**Provided records:**
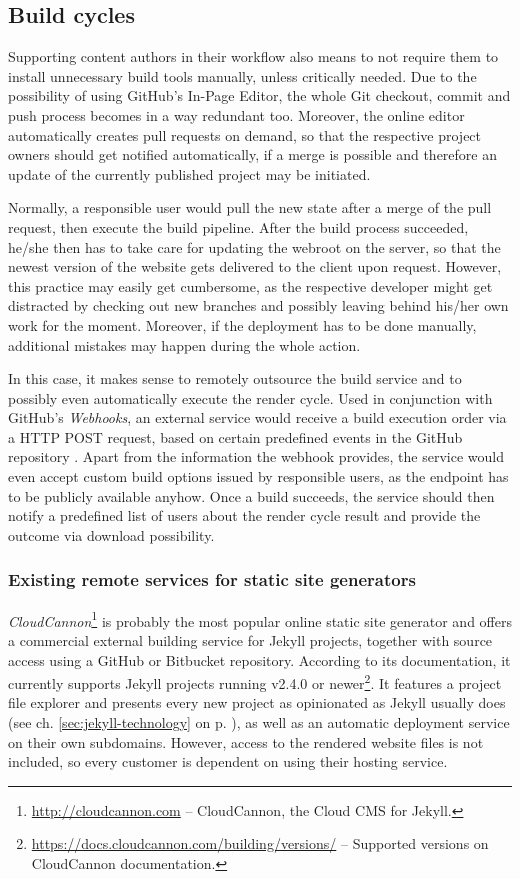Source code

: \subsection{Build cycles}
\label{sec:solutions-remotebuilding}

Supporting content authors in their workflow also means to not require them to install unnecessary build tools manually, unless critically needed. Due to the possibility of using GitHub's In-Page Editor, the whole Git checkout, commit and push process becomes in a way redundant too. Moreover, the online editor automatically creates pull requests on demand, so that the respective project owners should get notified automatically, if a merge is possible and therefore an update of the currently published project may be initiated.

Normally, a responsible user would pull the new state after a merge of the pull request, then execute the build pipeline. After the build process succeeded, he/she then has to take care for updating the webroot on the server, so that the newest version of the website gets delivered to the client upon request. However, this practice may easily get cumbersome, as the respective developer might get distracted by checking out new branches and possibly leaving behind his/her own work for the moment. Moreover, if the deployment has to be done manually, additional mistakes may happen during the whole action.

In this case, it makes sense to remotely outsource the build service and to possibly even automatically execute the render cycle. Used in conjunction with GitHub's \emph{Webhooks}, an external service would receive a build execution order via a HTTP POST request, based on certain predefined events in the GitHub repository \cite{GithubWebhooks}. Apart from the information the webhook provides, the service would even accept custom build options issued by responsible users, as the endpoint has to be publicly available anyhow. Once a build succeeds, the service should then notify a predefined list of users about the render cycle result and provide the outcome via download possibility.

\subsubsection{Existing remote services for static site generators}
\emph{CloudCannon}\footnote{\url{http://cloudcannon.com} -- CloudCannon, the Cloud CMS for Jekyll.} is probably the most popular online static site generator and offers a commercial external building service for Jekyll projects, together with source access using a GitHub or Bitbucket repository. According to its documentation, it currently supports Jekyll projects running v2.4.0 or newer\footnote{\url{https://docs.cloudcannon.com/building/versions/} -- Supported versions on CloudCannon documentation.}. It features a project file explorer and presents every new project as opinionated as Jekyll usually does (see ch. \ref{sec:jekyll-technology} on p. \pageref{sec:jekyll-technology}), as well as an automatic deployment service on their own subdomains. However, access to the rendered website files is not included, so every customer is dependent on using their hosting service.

...

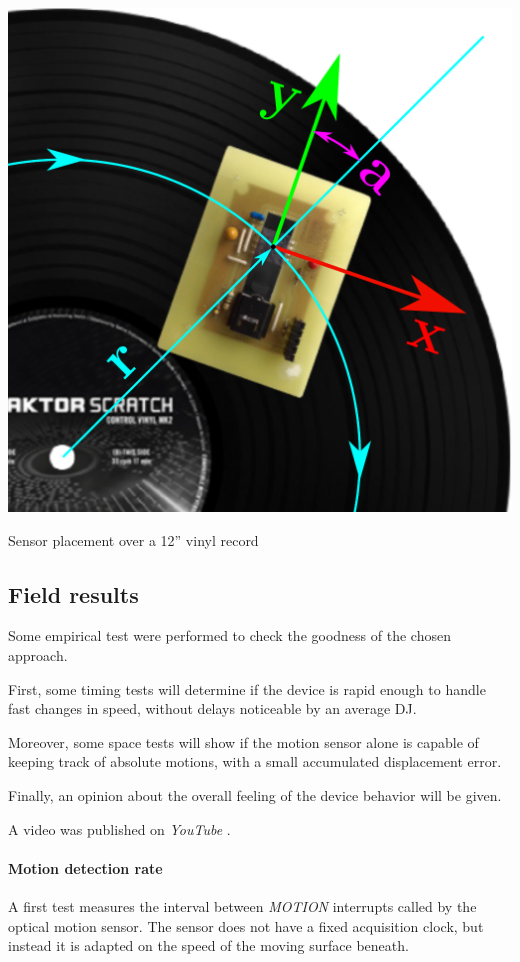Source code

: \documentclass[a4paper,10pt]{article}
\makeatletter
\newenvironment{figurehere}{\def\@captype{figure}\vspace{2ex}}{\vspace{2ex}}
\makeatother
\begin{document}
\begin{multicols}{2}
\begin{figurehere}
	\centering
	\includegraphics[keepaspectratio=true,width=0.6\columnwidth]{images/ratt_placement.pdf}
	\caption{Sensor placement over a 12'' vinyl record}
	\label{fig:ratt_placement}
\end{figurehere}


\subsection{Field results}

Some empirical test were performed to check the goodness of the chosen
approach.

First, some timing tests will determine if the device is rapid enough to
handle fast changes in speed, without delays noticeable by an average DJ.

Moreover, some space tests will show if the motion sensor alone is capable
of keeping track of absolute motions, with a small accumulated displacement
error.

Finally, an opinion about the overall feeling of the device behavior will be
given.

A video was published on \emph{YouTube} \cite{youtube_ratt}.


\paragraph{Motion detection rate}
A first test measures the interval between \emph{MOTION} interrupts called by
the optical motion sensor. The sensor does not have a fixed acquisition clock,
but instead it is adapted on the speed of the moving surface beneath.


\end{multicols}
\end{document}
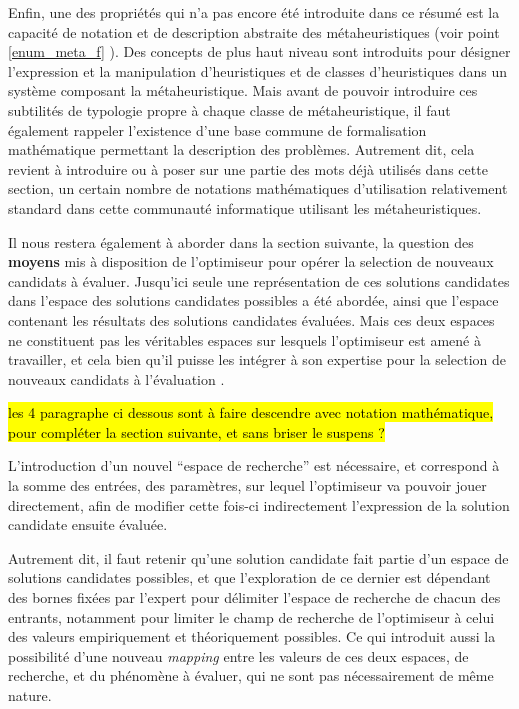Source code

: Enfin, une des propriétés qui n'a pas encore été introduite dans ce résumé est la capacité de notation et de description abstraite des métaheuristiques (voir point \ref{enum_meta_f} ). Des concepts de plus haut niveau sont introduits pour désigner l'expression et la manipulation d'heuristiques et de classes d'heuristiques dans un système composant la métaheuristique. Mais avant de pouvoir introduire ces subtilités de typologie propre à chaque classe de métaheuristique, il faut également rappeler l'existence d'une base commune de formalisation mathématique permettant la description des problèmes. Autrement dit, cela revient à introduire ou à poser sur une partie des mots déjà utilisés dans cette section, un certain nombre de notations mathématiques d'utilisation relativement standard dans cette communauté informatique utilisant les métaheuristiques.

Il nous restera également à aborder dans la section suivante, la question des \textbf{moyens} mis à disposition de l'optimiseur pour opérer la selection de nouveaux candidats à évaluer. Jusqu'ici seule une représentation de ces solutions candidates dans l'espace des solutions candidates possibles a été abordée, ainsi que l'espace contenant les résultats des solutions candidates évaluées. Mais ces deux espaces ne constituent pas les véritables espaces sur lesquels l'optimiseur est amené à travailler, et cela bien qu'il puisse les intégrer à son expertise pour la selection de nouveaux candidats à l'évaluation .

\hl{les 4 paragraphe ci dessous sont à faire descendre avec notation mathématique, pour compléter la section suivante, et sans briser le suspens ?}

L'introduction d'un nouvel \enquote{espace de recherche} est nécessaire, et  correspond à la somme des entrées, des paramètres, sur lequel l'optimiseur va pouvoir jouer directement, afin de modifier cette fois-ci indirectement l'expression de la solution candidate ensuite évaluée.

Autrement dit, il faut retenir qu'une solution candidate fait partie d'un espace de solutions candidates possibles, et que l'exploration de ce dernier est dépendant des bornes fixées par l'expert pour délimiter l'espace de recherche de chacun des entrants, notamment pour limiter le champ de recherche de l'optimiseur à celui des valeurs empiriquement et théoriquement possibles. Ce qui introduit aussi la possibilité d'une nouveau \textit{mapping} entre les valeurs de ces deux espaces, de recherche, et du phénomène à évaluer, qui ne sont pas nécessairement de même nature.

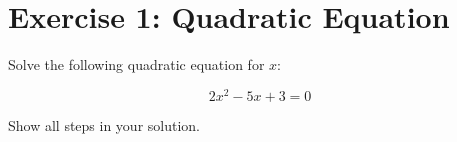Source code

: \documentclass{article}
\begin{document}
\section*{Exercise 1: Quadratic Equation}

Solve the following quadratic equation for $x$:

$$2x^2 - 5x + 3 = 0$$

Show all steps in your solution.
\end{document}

==

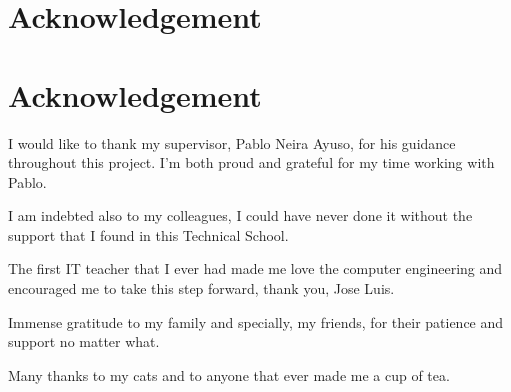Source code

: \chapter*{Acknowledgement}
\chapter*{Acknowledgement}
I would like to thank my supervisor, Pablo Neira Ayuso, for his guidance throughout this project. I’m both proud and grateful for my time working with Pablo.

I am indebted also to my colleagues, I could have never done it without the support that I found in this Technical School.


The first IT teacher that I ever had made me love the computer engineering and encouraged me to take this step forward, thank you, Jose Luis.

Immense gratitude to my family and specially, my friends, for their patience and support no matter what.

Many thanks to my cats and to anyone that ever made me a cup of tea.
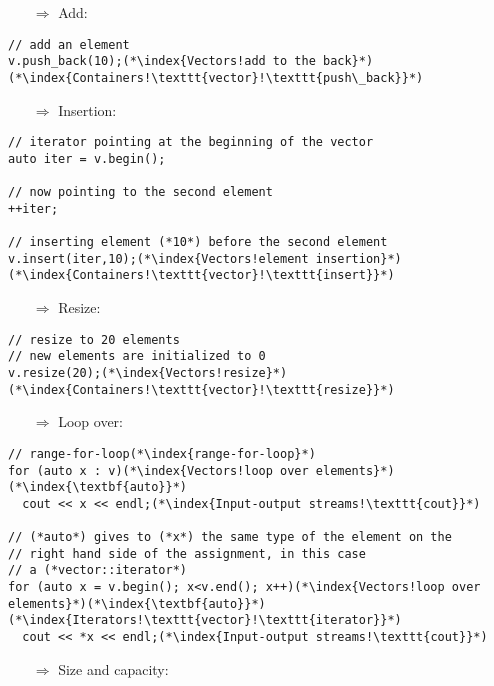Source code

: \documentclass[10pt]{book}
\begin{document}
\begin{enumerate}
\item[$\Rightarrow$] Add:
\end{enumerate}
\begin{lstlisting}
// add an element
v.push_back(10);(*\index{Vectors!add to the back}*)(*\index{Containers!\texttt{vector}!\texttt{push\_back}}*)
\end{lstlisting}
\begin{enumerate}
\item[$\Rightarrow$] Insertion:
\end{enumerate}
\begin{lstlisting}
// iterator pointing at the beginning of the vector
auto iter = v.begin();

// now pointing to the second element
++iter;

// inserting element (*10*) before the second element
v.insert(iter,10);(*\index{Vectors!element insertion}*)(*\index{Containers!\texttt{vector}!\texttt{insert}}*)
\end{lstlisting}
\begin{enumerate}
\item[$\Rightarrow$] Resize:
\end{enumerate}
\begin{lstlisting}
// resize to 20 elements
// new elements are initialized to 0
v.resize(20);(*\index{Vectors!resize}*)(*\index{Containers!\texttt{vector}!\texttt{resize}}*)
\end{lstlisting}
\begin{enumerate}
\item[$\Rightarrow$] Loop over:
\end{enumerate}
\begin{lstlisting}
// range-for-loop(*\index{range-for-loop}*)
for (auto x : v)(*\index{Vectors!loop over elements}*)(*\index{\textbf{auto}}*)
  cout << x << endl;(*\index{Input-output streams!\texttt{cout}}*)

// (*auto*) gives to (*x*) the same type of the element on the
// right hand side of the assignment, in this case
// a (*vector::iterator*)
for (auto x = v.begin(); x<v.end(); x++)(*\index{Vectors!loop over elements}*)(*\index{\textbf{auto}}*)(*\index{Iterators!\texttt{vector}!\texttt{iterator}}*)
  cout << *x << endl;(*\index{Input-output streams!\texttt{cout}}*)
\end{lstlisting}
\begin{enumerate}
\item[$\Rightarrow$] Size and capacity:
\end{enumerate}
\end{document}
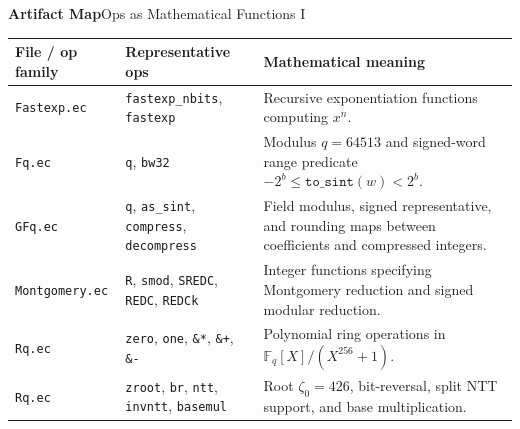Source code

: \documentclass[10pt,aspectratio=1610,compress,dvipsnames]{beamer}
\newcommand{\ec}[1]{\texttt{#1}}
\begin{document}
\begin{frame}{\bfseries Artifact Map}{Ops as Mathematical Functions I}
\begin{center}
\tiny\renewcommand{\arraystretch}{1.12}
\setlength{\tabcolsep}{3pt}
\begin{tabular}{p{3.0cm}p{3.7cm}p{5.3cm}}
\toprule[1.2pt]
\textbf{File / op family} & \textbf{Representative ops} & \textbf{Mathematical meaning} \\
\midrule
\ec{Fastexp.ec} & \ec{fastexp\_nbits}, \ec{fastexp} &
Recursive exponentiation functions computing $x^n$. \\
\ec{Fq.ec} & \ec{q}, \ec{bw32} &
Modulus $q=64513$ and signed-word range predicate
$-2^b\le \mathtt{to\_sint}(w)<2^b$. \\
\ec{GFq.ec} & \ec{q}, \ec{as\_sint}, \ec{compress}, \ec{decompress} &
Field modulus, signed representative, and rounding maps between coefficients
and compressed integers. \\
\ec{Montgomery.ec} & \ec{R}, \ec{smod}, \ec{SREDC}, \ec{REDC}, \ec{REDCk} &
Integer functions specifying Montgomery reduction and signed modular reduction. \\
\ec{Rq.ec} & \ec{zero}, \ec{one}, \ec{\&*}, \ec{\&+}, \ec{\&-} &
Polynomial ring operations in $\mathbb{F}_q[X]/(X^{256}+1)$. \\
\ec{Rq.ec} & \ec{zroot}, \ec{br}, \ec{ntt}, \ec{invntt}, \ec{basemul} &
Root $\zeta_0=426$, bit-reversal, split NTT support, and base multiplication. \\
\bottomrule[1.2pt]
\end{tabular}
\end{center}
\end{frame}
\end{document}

**What this task involves:** Lines with "device": find them in the data and copy each one.

**Response area:**
First, some timing tests will determine if the device is rapid enough to
Finally, an opinion about the overall feeling of the device behavior will be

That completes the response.